(Beginning of DATA EXTRACTS)

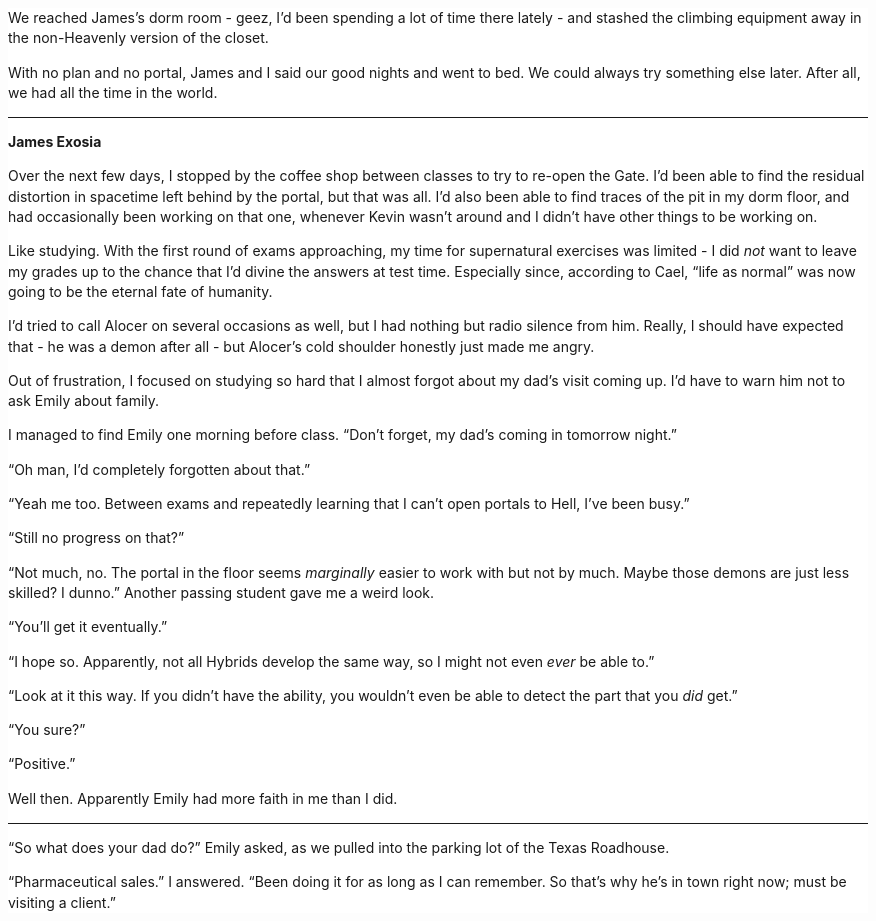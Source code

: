 We reached James’s dorm room - geez, I’d been spending a lot of time there lately - and stashed the climbing equipment away in the non-Heavenly version of the closet.

With no plan and no portal, James and I said our good nights and went to bed. We could always try something else later. After all, we had all the time in the world.

---

**James Exosia**

Over the next few days, I stopped by the coffee shop between classes to try to re-open the Gate. I’d been able to find the residual distortion in spacetime left behind by the portal, but that was all. I’d also been able to find traces of the pit in my dorm floor, and had occasionally been working on that one, whenever Kevin wasn’t around and I didn’t have other things to be working on.

Like studying. With the first round of exams approaching, my time for supernatural exercises was limited - I did *not* want to leave my grades up to the chance that I’d divine the answers at test time. Especially since, according to Cael, “life as normal” was now going to be the eternal fate of humanity.

I’d tried to call Alocer on several occasions as well, but I had nothing but radio silence from him. Really, I should have expected that - he was a demon after all - but Alocer’s cold shoulder honestly just made me angry.

Out of frustration, I focused on studying so hard that I almost forgot about my dad’s visit coming up. I’d have to warn him not to ask Emily about family.

Ι managed to find Emily one morning before class. “Don’t forget, my dad’s coming in tomorrow night.”

“Oh man, I’d completely forgotten about that.”

“Yeah me too. Βetween exams and repeatedly learning that I can’t open portals to Hell, I’ve been busy.”

“Still no progress on that?”

“Not much, no. The portal in the floor seems *marginally* easier to work with but not by much. Maybe those demons are just less skilled? I dunno.” Another passing student gave me a weird look.

“You’ll get it eventually.”

“I hope so. Apparently, not all Hybrids develop the same way, so I might not even *ever* be able to.”

“Look at it this way. If you didn’t have the ability, you wouldn’t even be able to detect the part that you *did* get.”

“You sure?”

“Positive.”

Well then. Apparently Emily had more faith in me than I did.

---

“So what does your dad do?” Emily asked, as we pulled into the parking lot of the Texas Roadhouse.

“Pharmaceutical sales.” I answered. “Been doing it for as long as I can remember. So that’s why he’s in town right now; must be visiting a client.”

(End of DATA EXTRACTS)

If a line in the data above includes the string "coming", copy it.

**EXPECTED ANSWER**:
Out of frustration, I focused on studying so hard that I almost forgot about my dad’s visit coming up. I’d have to warn him not to ask Emily about family.
Ι managed to find Emily one morning before class. “Don’t forget, my dad’s coming in tomorrow night.”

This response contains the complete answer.